Sorprendido por los acontecimientos de los últimos minutos, Kirk avanzó medio embobado hacia el lado del conductor. ¿Sería aquella ansiedad que sentía fruto de su inminente enlace o de la aventura en la que se había metido?

Capítulo 2

Rancho Montañés de Nederlander — repitió Louie por enésima vez, como saboreando las palabras.

—¿Algún tipo escocés? —le preguntó Shorty antes de dar una última calada a su cigarrillo y de lanzarlo por la ventana.

Louie le dio a Shorty un golpe en el brazo.

—Hay un cenicero ahí.

—Ah —Shorty miró hacia delante, completamente cortado—. Lo siento Louie.

Louie suspiró. Odiaba hacer que los demás se sintieran culpables. Le recordaba a sus ex esposas; a las dos primeras, por lo menos. También detestaba tener que hacer un trabajo tan peliagudo con un imbécil como Shorty; pero éste era el sobrino de Clancy «El Cuello» Venuchi, y si Clancy decía que Shorty estaba dispuesto a hacer el trabajo, sólo uno más imbécil que Shorty diría que no.

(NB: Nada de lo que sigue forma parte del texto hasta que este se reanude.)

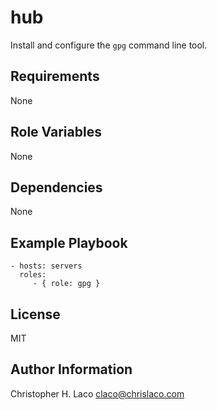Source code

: hub
===

Install and configure the `gpg` command line tool.

Requirements
------------

None

Role Variables
--------------

None

Dependencies
------------

None

Example Playbook
----------------

    - hosts: servers
      roles:
         - { role: gpg }

License
-------

MIT

Author Information
------------------

Christopher H. Laco <claco@chrislaco.com>
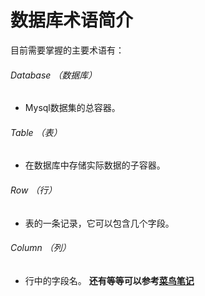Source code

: # 数据库术语简介
目前需要掌握的主要术语有：

###### Database （数据库）
- Mysql数据集的总容器。
###### Table （表）
- 在数据库中存储实际数据的子容器。
###### Row （行）
- 表的一条记录，它可以包含几个字段。
###### Column （列）
- 行中的字段名。
**还有等等可以参考[菜鸟笔记](https://www.runoob.com/mysql/mysql-tutorial.html)**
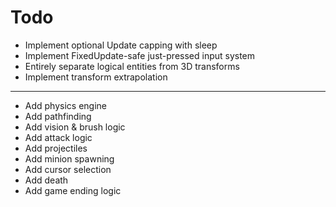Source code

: # Todo

- Implement optional Update capping with sleep
- Implement FixedUpdate-safe just-pressed input system
- Entirely separate logical entities from 3D transforms
- Implement transform extrapolation

---

- Add physics engine
- Add pathfinding
- Add vision & brush logic
- Add attack logic
- Add projectiles
- Add minion spawning
- Add cursor selection
- Add death
- Add game ending logic
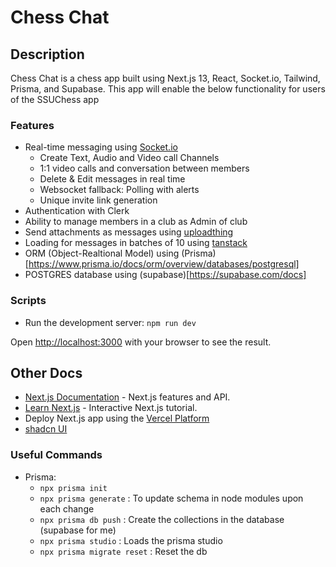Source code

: # Chess Chat

## Description

Chess Chat is a chess app built using Next.js 13, React, Socket.io, Tailwind, Prisma, and Supabase.
This app will enable the below functionality for users of the SSUChess app

### Features

- Real-time messaging using [Socket.io](https://socket.io/)
  - Create Text, Audio and Video call Channels
  - 1:1 video calls and conversation between members
  - Delete & Edit messages in real time
  - Websocket fallback: Polling with alerts
  - Unique invite link generation
- Authentication with Clerk
- Ability to manage members in a club as Admin of club
- Send attachments as messages using [uploadthing](https://uploadthing.com/)
- Loading for messages in batches of 10 using [tanstack](https://tanstack.com/query/latest)
- ORM (Object-Realtional Model) using (Prisma)[https://www.prisma.io/docs/orm/overview/databases/postgresql]
- POSTGRES database using (supabase)[https://supabase.com/docs]

### Scripts

- Run the development server: `npm run dev`

Open [http://localhost:3000](http://localhost:3000) with your browser to see the result.

## Other Docs

- [Next.js Documentation](https://nextjs.org/docs) - Next.js features and API.
- [Learn Next.js](https://nextjs.org/learn) - Interactive Next.js tutorial.
- Deploy Next.js app using the [Vercel Platform](https://vercel.com/new?utm_medium=default-template&filter=next.js&utm_source=create-next-app&utm_campaign=create-next-app-readme)
- [shadcn UI](https://ui.shadcn.com/docs/installation/next)

### Useful Commands

- Prisma:
  - `npx prisma init`
  - `npx prisma generate` : To update schema in node modules upon each change
  - `npx prisma db push` : Create the collections in the database (supabase for me)
  - `npx prisma studio` : Loads the prisma studio
  - `npx prisma migrate reset` : Reset the db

—Olvídalo —añadió Louie—. Necesitamos averiguar dónde está este rancho.

Después de que un niño en la feria de ganado les hubiera dicho que había visto a una chica montada en un toro dirigiéndose hacia una zona de edificios cercanos, Louie y Shorty habían paseado en el coche por esa zona durante varias horas. Les habían enseñado unos cuantos billetes a varios borrachos, hasta que uno de ellos había jurado que había visto a dos personas metiendo a un búfalo en una camioneta amarilla muy grande con el nombre de Rancho Montañés Nederlander escrito en un costado del vehículo.

El búfalo tenía que ser el toro... ¿Pero lo del rancho?